Editorial
THE government’s decision to hold the trial of the Bangladesh Nationalist Party chairperson Khaleda Zia in the Zia Charitable Trust corruption case inside the old central jail on Nazimuddin Road in Old Town of Dhaka is worrying as such a trial inside the old jail could hardly, in effect, constitute a public trial.
The decision, on this count, is in breach of both the constitution and the laws. It is not that there have been no precedents of such trial in this land that now is Bangladesh. But they all were conducted during the martial law.
The first such trial was of Bangladesh’s founding president Sheikh Mujibur Rahman in the Agartala Conspiracy Case in 1968 during the martial law of Ayub Khan. Although the accused, Sheikh Mujib and 34 others, were kept in the Dhaka Central Jail, they were moved to the courtroom into the secured borders of the Dhaka cantonment for the trial proceedings.
The second such trial of Abu Taher, a military officer and decorated war hero, in 1976 during the martial law of General Ziaur Rahman, who was Bangladesh’s seventh president, in a courtroom inside the Dhaka cantonment.
The Awami League has time and again rightly criticised the holding of trial in such a manner. We at New Age subscribe to the view that the Awami League used to hold about such trials that are not public. After so many years, the government that the Awami League, led by Sheikh Hasina, presides over making a decision to hold the trial of Khaleda Zia in a highly secured place where the access of general people to such courtroom, is, indeed, impossible.
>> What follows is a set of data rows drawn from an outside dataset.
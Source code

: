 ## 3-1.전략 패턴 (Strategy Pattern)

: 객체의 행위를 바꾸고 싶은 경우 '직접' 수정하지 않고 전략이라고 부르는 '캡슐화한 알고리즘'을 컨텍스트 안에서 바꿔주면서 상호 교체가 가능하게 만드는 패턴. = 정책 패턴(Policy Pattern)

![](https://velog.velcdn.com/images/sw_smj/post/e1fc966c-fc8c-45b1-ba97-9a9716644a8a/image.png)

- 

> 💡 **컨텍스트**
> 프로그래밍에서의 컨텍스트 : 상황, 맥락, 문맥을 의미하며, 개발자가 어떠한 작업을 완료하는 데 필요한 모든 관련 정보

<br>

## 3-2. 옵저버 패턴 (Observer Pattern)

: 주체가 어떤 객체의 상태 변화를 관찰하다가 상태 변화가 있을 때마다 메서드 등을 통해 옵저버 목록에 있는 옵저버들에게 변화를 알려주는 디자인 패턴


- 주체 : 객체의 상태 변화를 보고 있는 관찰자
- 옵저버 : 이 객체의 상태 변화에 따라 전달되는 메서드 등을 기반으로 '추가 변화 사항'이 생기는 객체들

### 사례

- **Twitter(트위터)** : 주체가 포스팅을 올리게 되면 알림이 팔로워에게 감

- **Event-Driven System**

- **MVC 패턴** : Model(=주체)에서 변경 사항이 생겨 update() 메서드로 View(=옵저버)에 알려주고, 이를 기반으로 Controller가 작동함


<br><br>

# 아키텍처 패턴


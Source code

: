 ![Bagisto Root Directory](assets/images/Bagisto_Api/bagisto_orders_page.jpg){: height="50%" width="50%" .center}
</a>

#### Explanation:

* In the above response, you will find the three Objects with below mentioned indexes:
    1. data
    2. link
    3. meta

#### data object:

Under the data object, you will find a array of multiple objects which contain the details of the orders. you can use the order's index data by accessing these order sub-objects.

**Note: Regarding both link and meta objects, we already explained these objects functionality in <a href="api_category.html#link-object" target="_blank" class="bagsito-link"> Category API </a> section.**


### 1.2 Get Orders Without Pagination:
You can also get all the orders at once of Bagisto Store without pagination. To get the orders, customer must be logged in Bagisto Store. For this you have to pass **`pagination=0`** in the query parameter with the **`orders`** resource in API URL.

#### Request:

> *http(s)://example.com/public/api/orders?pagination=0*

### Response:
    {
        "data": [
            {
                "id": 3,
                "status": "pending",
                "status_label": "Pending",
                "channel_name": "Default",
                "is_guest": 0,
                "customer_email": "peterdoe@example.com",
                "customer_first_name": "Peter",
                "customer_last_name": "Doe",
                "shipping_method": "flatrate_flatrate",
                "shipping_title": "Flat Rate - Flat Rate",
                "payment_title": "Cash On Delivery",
Although the Anti-Corruption Commission’s public prosecutor seeks to say that the courtroom in the old central jail should be an open court and people and the press would have access to the court, it is anybody’s guess how far the old Dhaka central jail, which remains heavily guarded and would have security heightened further for the trial, could ensure an easy access of the general people to the court in question.
The government is reported to have decided in July 2014 to hold the trial of a case filed under the Explosive Substances Act in connection with the rebellion at the headquarters of the border forces in a makeshift courtroom inside the Dhaka Central Jail, but the government retreated on the decision to avoid controversy and the trial continued in the makeshift courtroom set up at Bakshibazar in Dhaka.
While the government must not hold the trial of Khaleda Zia in a courtroom that would be a travesty of a public trial in terms of fairness, in breach of the constitution and the laws, setting a precedent of holding trials in such a manner would only leave scope for misuse or abuse of the ominous provision, as rights activists and criminal law experts fear, in politically motivated cases against politicians. The government must stand back on this decision.